PROBLEM DETAILS
Output every entry exactly as written.
[EXCERPTED RECORDS Boundary: Start]
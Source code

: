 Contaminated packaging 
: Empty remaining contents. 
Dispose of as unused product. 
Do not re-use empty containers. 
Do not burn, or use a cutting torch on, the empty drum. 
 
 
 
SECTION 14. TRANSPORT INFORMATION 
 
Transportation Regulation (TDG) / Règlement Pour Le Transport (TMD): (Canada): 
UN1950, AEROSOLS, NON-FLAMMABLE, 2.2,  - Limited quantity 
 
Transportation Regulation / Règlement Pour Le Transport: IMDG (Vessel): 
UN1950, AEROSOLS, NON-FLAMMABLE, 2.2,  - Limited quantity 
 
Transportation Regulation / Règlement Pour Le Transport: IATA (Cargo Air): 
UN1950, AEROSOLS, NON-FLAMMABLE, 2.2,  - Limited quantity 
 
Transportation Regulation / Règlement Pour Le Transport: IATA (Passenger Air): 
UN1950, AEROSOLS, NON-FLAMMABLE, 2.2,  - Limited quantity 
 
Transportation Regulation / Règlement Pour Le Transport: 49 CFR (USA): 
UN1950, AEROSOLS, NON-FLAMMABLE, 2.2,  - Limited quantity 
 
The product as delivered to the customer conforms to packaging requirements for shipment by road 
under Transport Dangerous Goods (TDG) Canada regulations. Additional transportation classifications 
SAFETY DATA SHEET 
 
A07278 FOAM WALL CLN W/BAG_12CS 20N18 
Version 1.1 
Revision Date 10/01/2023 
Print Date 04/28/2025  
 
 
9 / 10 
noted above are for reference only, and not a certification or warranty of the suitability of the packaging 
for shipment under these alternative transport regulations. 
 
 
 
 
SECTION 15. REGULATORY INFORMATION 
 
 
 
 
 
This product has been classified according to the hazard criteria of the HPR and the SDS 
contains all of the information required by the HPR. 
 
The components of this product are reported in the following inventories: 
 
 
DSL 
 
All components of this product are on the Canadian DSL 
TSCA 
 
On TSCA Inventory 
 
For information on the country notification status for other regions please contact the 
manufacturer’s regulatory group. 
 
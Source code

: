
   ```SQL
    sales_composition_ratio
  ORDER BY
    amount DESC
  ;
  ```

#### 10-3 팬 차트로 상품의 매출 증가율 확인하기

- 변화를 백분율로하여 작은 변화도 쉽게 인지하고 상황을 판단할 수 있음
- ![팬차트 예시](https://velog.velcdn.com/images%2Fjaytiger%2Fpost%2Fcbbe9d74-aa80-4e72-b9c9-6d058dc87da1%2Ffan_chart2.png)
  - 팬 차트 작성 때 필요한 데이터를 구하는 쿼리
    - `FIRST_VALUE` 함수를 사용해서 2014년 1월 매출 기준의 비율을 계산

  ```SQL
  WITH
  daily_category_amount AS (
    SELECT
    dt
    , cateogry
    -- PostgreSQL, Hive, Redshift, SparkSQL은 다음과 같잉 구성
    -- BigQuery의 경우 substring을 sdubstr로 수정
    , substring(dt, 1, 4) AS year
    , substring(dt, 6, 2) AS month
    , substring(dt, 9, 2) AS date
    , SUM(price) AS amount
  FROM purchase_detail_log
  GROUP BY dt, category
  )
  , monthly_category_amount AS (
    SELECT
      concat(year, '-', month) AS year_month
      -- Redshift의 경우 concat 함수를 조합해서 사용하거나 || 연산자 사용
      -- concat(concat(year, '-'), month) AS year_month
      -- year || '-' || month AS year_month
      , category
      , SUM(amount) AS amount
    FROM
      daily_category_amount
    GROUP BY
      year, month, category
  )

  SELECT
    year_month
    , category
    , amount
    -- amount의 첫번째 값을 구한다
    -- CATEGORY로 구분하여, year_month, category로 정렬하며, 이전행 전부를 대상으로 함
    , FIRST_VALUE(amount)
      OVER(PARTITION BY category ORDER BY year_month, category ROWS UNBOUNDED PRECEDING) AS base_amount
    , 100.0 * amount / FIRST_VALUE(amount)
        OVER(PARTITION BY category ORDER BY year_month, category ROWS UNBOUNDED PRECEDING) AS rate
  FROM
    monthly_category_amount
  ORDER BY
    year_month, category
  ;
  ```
[EXCERPTED RECORDS Boundary: End]
TASK RESPONSE
Source code

: Contaminated packaging 
: Empty remaining contents. 
Dispose of as unused product. 
Do not re-use empty containers. 
Do not burn, or use a cutting torch on, the empty drum. 
 
 
 
SECTION 14. TRANSPORT INFORMATION 
 
Transportation Regulation (TDG) / Règlement Pour Le Transport (TMD): (Canada): 
UN1950, AEROSOLS, NON-FLAMMABLE, 2.2,  - Limited quantity 
 
Transportation Regulation / Règlement Pour Le Transport: IMDG (Vessel): 
UN1950, AEROSOLS, NON-FLAMMABLE, 2.2,  - Limited quantity 
 
Transportation Regulation / Règlement Pour Le Transport: IATA (Cargo Air): 
UN1950, AEROSOLS, NON-FLAMMABLE, 2.2,  - Limited quantity 
 
Transportation Regulation / Règlement Pour Le Transport: IATA (Passenger Air): 
UN1950, AEROSOLS, NON-FLAMMABLE, 2.2,  - Limited quantity 
 
Transportation Regulation / Règlement Pour Le Transport: 49 CFR (USA): 
UN1950, AEROSOLS, NON-FLAMMABLE, 2.2,  - Limited quantity 
 
The product as delivered to the customer conforms to packaging requirements for shipment by road 
under Transport Dangerous Goods (TDG) Canada regulations. Additional transportation classifications 
SAFETY DATA SHEET 
 
A07278 FOAM WALL CLN W/BAG_12CS 20N18 
Version 1.1 
Revision Date 10/01/2023 
Print Date 04/28/2025  
 
 
9 / 10 
noted above are for reference only, and not a certification or warranty of the suitability of the packaging 
for shipment under these alternative transport regulations. 
 
 
 
 
SECTION 15. REGULATORY INFORMATION 
 
 
 
 
 
This product has been classified according to the hazard criteria of the HPR and the SDS 
contains all of the information required by the HPR. 
 
The components of this product are reported in the following inventories: 
 
 
DSL 
 
All components of this product are on the Canadian DSL 
TSCA 
 
On TSCA Inventory 
 
For information on the country notification status for other regions please contact the 
manufacturer’s regulatory group. 
 
Source code

:
   ```SQL
    sales_composition_ratio
  ORDER BY
    amount DESC
  ;
  ```

#### 10-3 팬 차트로 상품의 매출 증가율 확인하기

- 변화를 백분율로하여 작은 변화도 쉽게 인지하고 상황을 판단할 수 있음
- ![팬차트 예시](https://velog.velcdn.com/images%2Fjaytiger%2Fpost%2Fcbbe9d74-aa80-4e72-b9c9-6d058dc87da1%2Ffan_chart2.png)
  - 팬 차트 작성 때 필요한 데이터를 구하는 쿼리
    - `FIRST_VALUE` 함수를 사용해서 2014년 1월 매출 기준의 비율을 계산

  ```SQL
  WITH
  daily_category_amount AS (
    SELECT
    dt
    , cateogry
    -- PostgreSQL, Hive, Redshift, SparkSQL은 다음과 같잉 구성
    -- BigQuery의 경우 substring을 sdubstr로 수정
    , substring(dt, 1, 4) AS year
    , substring(dt, 6, 2) AS month
    , substring(dt, 9, 2) AS date
    , SUM(price) AS amount
  FROM purchase_detail_log
  GROUP BY dt, category
  )
  , monthly_category_amount AS (
    SELECT
      concat(year, '-', month) AS year_month
      -- Redshift의 경우 concat 함수를 조합해서 사용하거나 || 연산자 사용
      -- concat(concat(year, '-'), month) AS year_month
      -- year || '-' || month AS year_month
      , category
      , SUM(amount) AS amount
    FROM
      daily_category_amount
    GROUP BY
      year, month, category
  )

  SELECT
    year_month
    , category
    , amount
    -- amount의 첫번째 값을 구한다
    -- CATEGORY로 구분하여, year_month, category로 정렬하며, 이전행 전부를 대상으로 함
    , FIRST_VALUE(amount)
      OVER(PARTITION BY category ORDER BY year_month, category ROWS UNBOUNDED PRECEDING) AS base_amount
    , 100.0 * amount / FIRST_VALUE(amount)
        OVER(PARTITION BY category ORDER BY year_month, category ROWS UNBOUNDED PRECEDING) AS rate
  FROM
    monthly_category_amount
  ORDER BY
    year_month, category
  ;
  ```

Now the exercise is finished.